Richard, Washington Could Spark Raiders With Lynch Suspended

ALAMEDA – Raiders running back DeAndre Washington's number was called on second-and-goal from the Kansas City 4-yard line. That's typically a spot where Marshawn Lynch works his magic.

Lynch was in the Oakland Coliseum stands at the time. He got ejected from Thursday night's game for making contact with an official after joining an on-field scuffle from the sideline.

The situation demanded a power run, even without the Raiders' power runner. Washington gave them one. The second-year pro channeled his inner Marshawn running to his left. He slammed a shoulder into one defender at the line of scrimmage, kept his balance, bowled through another to reach the end zone.

"When you're that close to the line, you know you're going to have to go through some bodies," Washington said. "After I got through the first guy, I had to find a way to reach the end zone. At that point, it's about refusing to be denied."

That was an important showing for a Raiders offense playing Sunday in Buffalo without their main power source. The NFL suspended Lynch one game for the unsportsmanlike conduct that got him ejected.

That leaves Washington and Richard to pick up the slack. There's confidence that duo can get the job done. Operating without Lynch will be different considering his bruising mentality contrasts Washington and Richard's slash and dash.

"They don't have the size and the power but they have a little more quickness, they catch the ball a little easier, better route-runners, things like so," Raiders head coach Jack Del Rio said. "So, if you're playing a little more wide open, in some respects they give you a little more juice."

Lynch ranks among the best tackle busters in NFL history. Richard and Washington won't offer that ground and pound. They offer more physicality that you might think. Washington proved that with Thursday's run, and Richard averaged 3.3 yards after contact per touch last season.

Elusiveness is key. Richard and Washington have that in spades.

"They call me the little guy and stuff, but I weigh a good amount," Richard said. "I'm strong in my weight. I believe that I can break tackles and make people miss. Yards after contract are big, and it's somewhat overlooked in my game. It doesn't mean you have run somebody straight over. You can give them half of your body and slip right off. I have that in my game."

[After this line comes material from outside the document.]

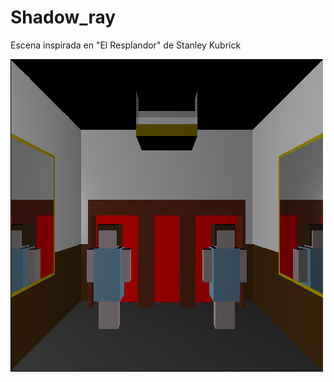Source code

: # Shadow_ray

Escena inspirada en "El Resplandor" de Stanley Kubrick

![alt text](https://raw.githubusercontent.com/DiegoPerdomo0805/Shadow_ray/master/ray.bmp)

Richard and Washington have split the workload before. Latavius Murray missed two games with turf toe last season, and the Raiders ran decently well. Jamize Olawale helped out once, and that trio averaged 3.56 yards per carry in a win. Richard and Washington ran another show last year, but didn't get many opportunities playing catch-up against the 2016 Chiefs.

They churned out 67 yards and a touchdown on 18 carries last week after Marshawn went down.

While they bring a dynamic quality to spread formations, the running backs insist they can operate any page in the playbook. That might make add unpredictability to the Raiders run game.

"We don't have too many tendencies when we're out there," Richard said. "We do a lot when DeAndre and I are in the game. We'll be able to spread the offense out and it might be tough to figure out what's going on. We want to use that to our advantage."

Left tackle Donald Penn knows the Raiders will run well with a simple plan. The front will create space. Backs just have to run through it.

"If they follow us," Penn said, ‘they'll be fine."